BEGIN

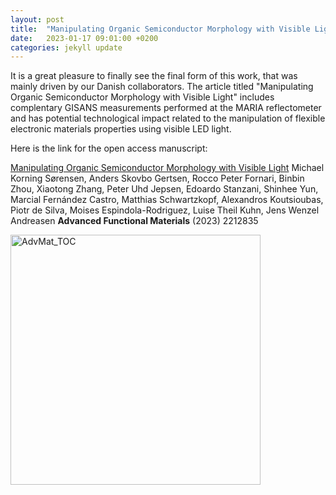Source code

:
 ```yaml
---
layout: post
title:  "Manipulating Organic Semiconductor Morphology with Visible Light"
date:   2023-01-17 09:01:00 +0200
categories: jekyll update
---
```


It is a great pleasure to finally see the final form of this work, that was mainly driven by our Danish collaborators. The article titled "Manipulating Organic Semiconductor Morphology with Visible Light" includes complentary GISANS measurements performed at the MARIA reflectometer and has potential technological impact related to the manipulation of flexible electronic materials properties using visible LED light.

Here is the link for the open access manuscript:

[Manipulating Organic Semiconductor Morphology with Visible Light](https://doi.org/10.1002/adfm.202212835) Michael Korning Sørensen, Anders Skovbo Gertsen, Rocco Peter Fornari, Binbin Zhou, Xiaotong Zhang, Peter Uhd Jepsen, Edoardo Stanzani, Shinhee Yun, Marcial Fernández Castro, Matthias Schwartzkopf, Alexandros Koutsioubas, Piotr de Silva, Moises Espindola-Rodriguez, Luise Theil Kuhn, Jens Wenzel Andreasen **Advanced Functional Materials** (2023) 2212835

<img src="{{site.baseurl}}/assets/organic_semiconductor.jpg" alt="AdvMat_TOC" style="right;" width="400"/>

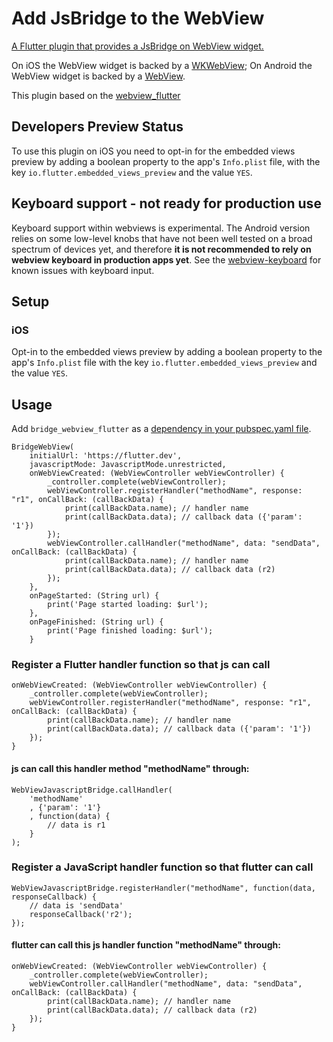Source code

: # Add JsBridge to the WebView

[A Flutter plugin that provides a JsBridge on WebView widget.](https://pub.dev/packages/bridge_webview_flutter)

On iOS the WebView widget is backed by a [WKWebView](https://developer.apple.com/documentation/webkit/wkwebview);
On Android the WebView widget is backed by a [WebView](https://developer.android.com/reference/android/webkit/WebView).

This plugin based on the [webview_flutter](https://pub.dev/packages/webview_flutter)

## Developers Preview Status

To use this plugin on iOS you need to opt-in for the embedded views preview by
adding a boolean property to the app's `Info.plist` file, with the key `io.flutter.embedded_views_preview`
and the value `YES`.

## Keyboard support - not ready for production use
Keyboard support within webviews is experimental. The Android version relies on some low-level knobs that have not been well tested
on a broad spectrum of devices yet, and therefore **it is not recommended to rely on webview keyboard in production apps yet**.
See the [webview-keyboard](https://github.com/flutter/flutter/issues?q=is%3Aopen+is%3Aissue+label%3A%22p%3A+webview-keyboard%22) for known issues with keyboard input.

## Setup

### iOS
Opt-in to the embedded views preview by adding a boolean property to the app's `Info.plist` file
with the key `io.flutter.embedded_views_preview` and the value `YES`.

## Usage
Add `bridge_webview_flutter` as a [dependency in your pubspec.yaml file](https://flutter.io/platform-plugins/).

```
BridgeWebView(
    initialUrl: 'https://flutter.dev',
    javascriptMode: JavascriptMode.unrestricted,
    onWebViewCreated: (WebViewController webViewController) {
        _controller.complete(webViewController);
        webViewController.registerHandler("methodName", response: "r1", onCallBack: (callBackData) {
            print(callBackData.name); // handler name
            print(callBackData.data); // callback data ({'param': '1'})
        });
        webViewController.callHandler("methodName", data: "sendData", onCallBack: (callBackData) {
            print(callBackData.name); // handler name
            print(callBackData.data); // callback data (r2)
        });
    },
    onPageStarted: (String url) {
        print('Page started loading: $url');
    },
    onPageFinished: (String url) {
        print('Page finished loading: $url');
    }
```

### Register a Flutter handler function so that js can call
```
onWebViewCreated: (WebViewController webViewController) {
    _controller.complete(webViewController);
    webViewController.registerHandler("methodName", response: "r1", onCallBack: (callBackData) {
        print(callBackData.name); // handler name
        print(callBackData.data); // callback data ({'param': '1'})
    });
}
```
#### js can call this handler method "methodName" through:
```
WebViewJavascriptBridge.callHandler(
    'methodName'
    , {'param': '1'}
    , function(data) {
        // data is r1
    }
);
```

### Register a JavaScript handler function so that flutter can call
```
WebViewJavascriptBridge.registerHandler("methodName", function(data, responseCallback) {
    // data is 'sendData'
    responseCallback('r2');
});
```
#### flutter can call this js handler function "methodName" through:
```
onWebViewCreated: (WebViewController webViewController) {
    _controller.complete(webViewController);
    webViewController.callHandler("methodName", data: "sendData", onCallBack: (callBackData) {
        print(callBackData.name); // handler name
        print(callBackData.data); // callback data (r2)
    });
}
```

END

- [What is expected] The response must restate each line of the material above exactly and contain no images.

- [Your response]
Source code

:
 ```yaml
---
layout: post
title:  "Manipulating Organic Semiconductor Morphology with Visible Light"
date:   2023-01-17 09:01:00 +0200
categories: jekyll update
---
```


It is a great pleasure to finally see the final form of this work, that was mainly driven by our Danish collaborators. The article titled "Manipulating Organic Semiconductor Morphology with Visible Light" includes complentary GISANS measurements performed at the MARIA reflectometer and has potential technological impact related to the manipulation of flexible electronic materials properties using visible LED light.

Here is the link for the open access manuscript:

[Manipulating Organic Semiconductor Morphology with Visible Light](https://doi.org/10.1002/adfm.202212835) Michael Korning Sørensen, Anders Skovbo Gertsen, Rocco Peter Fornari, Binbin Zhou, Xiaotong Zhang, Peter Uhd Jepsen, Edoardo Stanzani, Shinhee Yun, Marcial Fernández Castro, Matthias Schwartzkopf, Alexandros Koutsioubas, Piotr de Silva, Moises Espindola-Rodriguez, Luise Theil Kuhn, Jens Wenzel Andreasen **Advanced Functional Materials** (2023) 2212835

<img src="{{site.baseurl}}/assets/organic_semiconductor.jpg" alt="AdvMat_TOC" style="right;" width="400"/>

Source code

: # Add JsBridge to the WebView

[A Flutter plugin that provides a JsBridge on WebView widget.](https://pub.dev/packages/bridge_webview_flutter)

On iOS the WebView widget is backed by a [WKWebView](https://developer.apple.com/documentation/webkit/wkwebview);
On Android the WebView widget is backed by a [WebView](https://developer.android.com/reference/android/webkit/WebView).

This plugin based on the [webview_flutter](https://pub.dev/packages/webview_flutter)

## Developers Preview Status

To use this plugin on iOS you need to opt-in for the embedded views preview by
adding a boolean property to the app's `Info.plist` file, with the key `io.flutter.embedded_views_preview`
and the value `YES`.

## Keyboard support - not ready for production use
Keyboard support within webviews is experimental. The Android version relies on some low-level knobs that have not been well tested
on a broad spectrum of devices yet, and therefore **it is not recommended to rely on webview keyboard in production apps yet**.
See the [webview-keyboard](https://github.com/flutter/flutter/issues?q=is%3Aopen+is%3Aissue+label%3A%22p%3A+webview-keyboard%22) for known issues with keyboard input.

## Setup

### iOS
Opt-in to the embedded views preview by adding a boolean property to the app's `Info.plist` file
with the key `io.flutter.embedded_views_preview` and the value `YES`.

## Usage
Add `bridge_webview_flutter` as a [dependency in your pubspec.yaml file](https://flutter.io/platform-plugins/).

```
BridgeWebView(
    initialUrl: 'https://flutter.dev',
    javascriptMode: JavascriptMode.unrestricted,
    onWebViewCreated: (WebViewController webViewController) {
        _controller.complete(webViewController);
        webViewController.registerHandler("methodName", response: "r1", onCallBack: (callBackData) {
            print(callBackData.name); // handler name
            print(callBackData.data); // callback data ({'param': '1'})
        });
        webViewController.callHandler("methodName", data: "sendData", onCallBack: (callBackData) {
            print(callBackData.name); // handler name
            print(callBackData.data); // callback data (r2)
        });
    },
    onPageStarted: (String url) {
        print('Page started loading: $url');
    },
    onPageFinished: (String url) {
        print('Page finished loading: $url');
    }
```

### Register a Flutter handler function so that js can call
```
onWebViewCreated: (WebViewController webViewController) {
    _controller.complete(webViewController);
    webViewController.registerHandler("methodName", response: "r1", onCallBack: (callBackData) {
        print(callBackData.name); // handler name
        print(callBackData.data); // callback data ({'param': '1'})
    });
}
```
#### js can call this handler method "methodName" through:
```
WebViewJavascriptBridge.callHandler(
    'methodName'
    , {'param': '1'}
    , function(data) {
        // data is r1
    }
);
```

### Register a JavaScript handler function so that flutter can call
```
WebViewJavascriptBridge.registerHandler("methodName", function(data, responseCallback) {
    // data is 'sendData'
    responseCallback('r2');
});
```
#### flutter can call this js handler function "methodName" through:
```
onWebViewCreated: (WebViewController webViewController) {
    _controller.complete(webViewController);
    webViewController.callHandler("methodName", data: "sendData", onCallBack: (callBackData) {
        print(callBackData.name); // handler name
        print(callBackData.data); // callback data (r2)
    });
}
```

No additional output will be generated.